PROBLEM TO WORK ON:
Repeat, exactly and completely, the entries shown underneath.

--- THE DATA ---

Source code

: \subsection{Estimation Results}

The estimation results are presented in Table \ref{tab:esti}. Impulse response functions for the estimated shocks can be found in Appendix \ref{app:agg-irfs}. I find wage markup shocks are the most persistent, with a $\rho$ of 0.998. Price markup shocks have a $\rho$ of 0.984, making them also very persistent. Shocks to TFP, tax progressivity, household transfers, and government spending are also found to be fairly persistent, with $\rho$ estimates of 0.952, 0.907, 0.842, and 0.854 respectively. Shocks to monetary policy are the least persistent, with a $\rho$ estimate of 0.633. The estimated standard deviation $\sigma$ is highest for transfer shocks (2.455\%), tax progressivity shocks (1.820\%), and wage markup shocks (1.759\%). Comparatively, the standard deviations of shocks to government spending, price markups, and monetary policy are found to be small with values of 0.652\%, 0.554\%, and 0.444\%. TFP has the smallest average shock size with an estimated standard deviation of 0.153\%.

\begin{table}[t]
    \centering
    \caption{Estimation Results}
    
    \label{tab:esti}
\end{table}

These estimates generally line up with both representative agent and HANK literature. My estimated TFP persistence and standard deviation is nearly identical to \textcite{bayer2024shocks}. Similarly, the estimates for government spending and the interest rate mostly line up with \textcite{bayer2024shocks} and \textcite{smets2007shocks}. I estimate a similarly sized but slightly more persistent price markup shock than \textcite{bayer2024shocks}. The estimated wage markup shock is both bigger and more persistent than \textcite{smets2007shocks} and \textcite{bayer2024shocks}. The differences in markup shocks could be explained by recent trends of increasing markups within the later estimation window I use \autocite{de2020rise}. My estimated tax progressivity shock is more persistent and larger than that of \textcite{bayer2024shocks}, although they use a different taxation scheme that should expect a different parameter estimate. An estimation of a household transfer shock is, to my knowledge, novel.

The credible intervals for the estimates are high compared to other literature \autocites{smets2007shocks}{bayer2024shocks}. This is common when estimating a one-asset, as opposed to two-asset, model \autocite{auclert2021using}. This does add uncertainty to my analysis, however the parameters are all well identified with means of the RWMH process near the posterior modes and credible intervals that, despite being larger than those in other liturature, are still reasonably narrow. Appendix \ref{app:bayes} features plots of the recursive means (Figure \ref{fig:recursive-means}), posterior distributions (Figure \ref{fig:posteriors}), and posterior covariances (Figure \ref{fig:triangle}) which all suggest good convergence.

---

ANSWER AREA:
Source code

: \subsection{Estimation Results}

The estimation results are presented in Table \ref{tab:esti}. Impulse response functions for the estimated shocks can be found in Appendix \ref{app:agg-irfs}. I find wage markup shocks are the most persistent, with a $\rho$ of 0.998. Price markup shocks have a $\rho$ of 0.984, making them also very persistent. Shocks to TFP, tax progressivity, household transfers, and government spending are also found to be fairly persistent, with $\rho$ estimates of 0.952, 0.907, 0.842, and 0.854 respectively. Shocks to monetary policy are the least persistent, with a $\rho$ estimate of 0.633. The estimated standard deviation $\sigma$ is highest for transfer shocks (2.455\%), tax progressivity shocks (1.820\%), and wage markup shocks (1.759\%). Comparatively, the standard deviations of shocks to government spending, price markups, and monetary policy are found to be small with values of 0.652\%, 0.554\%, and 0.444\%. TFP has the smallest average shock size with an estimated standard deviation of 0.153\%.

\begin{table}[t]
    \centering
    \caption{Estimation Results}
    
    \label{tab:esti}
\end{table}

These estimates generally line up with both representative agent and HANK literature. My estimated TFP persistence and standard deviation is nearly identical to \textcite{bayer2024shocks}. Similarly, the estimates for government spending and the interest rate mostly line up with \textcite{bayer2024shocks} and \textcite{smets2007shocks}. I estimate a similarly sized but slightly more persistent price markup shock than \textcite{bayer2024shocks}. The estimated wage markup shock is both bigger and more persistent than \textcite{smets2007shocks} and \textcite{bayer2024shocks}. The differences in markup shocks could be explained by recent trends of increasing markups within the later estimation window I use \autocite{de2020rise}. My estimated tax progressivity shock is more persistent and larger than that of \textcite{bayer2024shocks}, although they use a different taxation scheme that should expect a different parameter estimate. An estimation of a household transfer shock is, to my knowledge, novel.

The credible intervals for the estimates are high compared to other literature \autocites{smets2007shocks}{bayer2024shocks}. This is common when estimating a one-asset, as opposed to two-asset, model \autocite{auclert2021using}. This does add uncertainty to my analysis, however the parameters are all well identified with means of the RWMH process near the posterior modes and credible intervals that, despite being larger than those in other liturature, are still reasonably narrow. Appendix \ref{app:bayes} features plots of the recursive means (Figure \ref{fig:recursive-means}), posterior distributions (Figure \ref{fig:posteriors}), and posterior covariances (Figure \ref{fig:triangle}) which all suggest good convergence.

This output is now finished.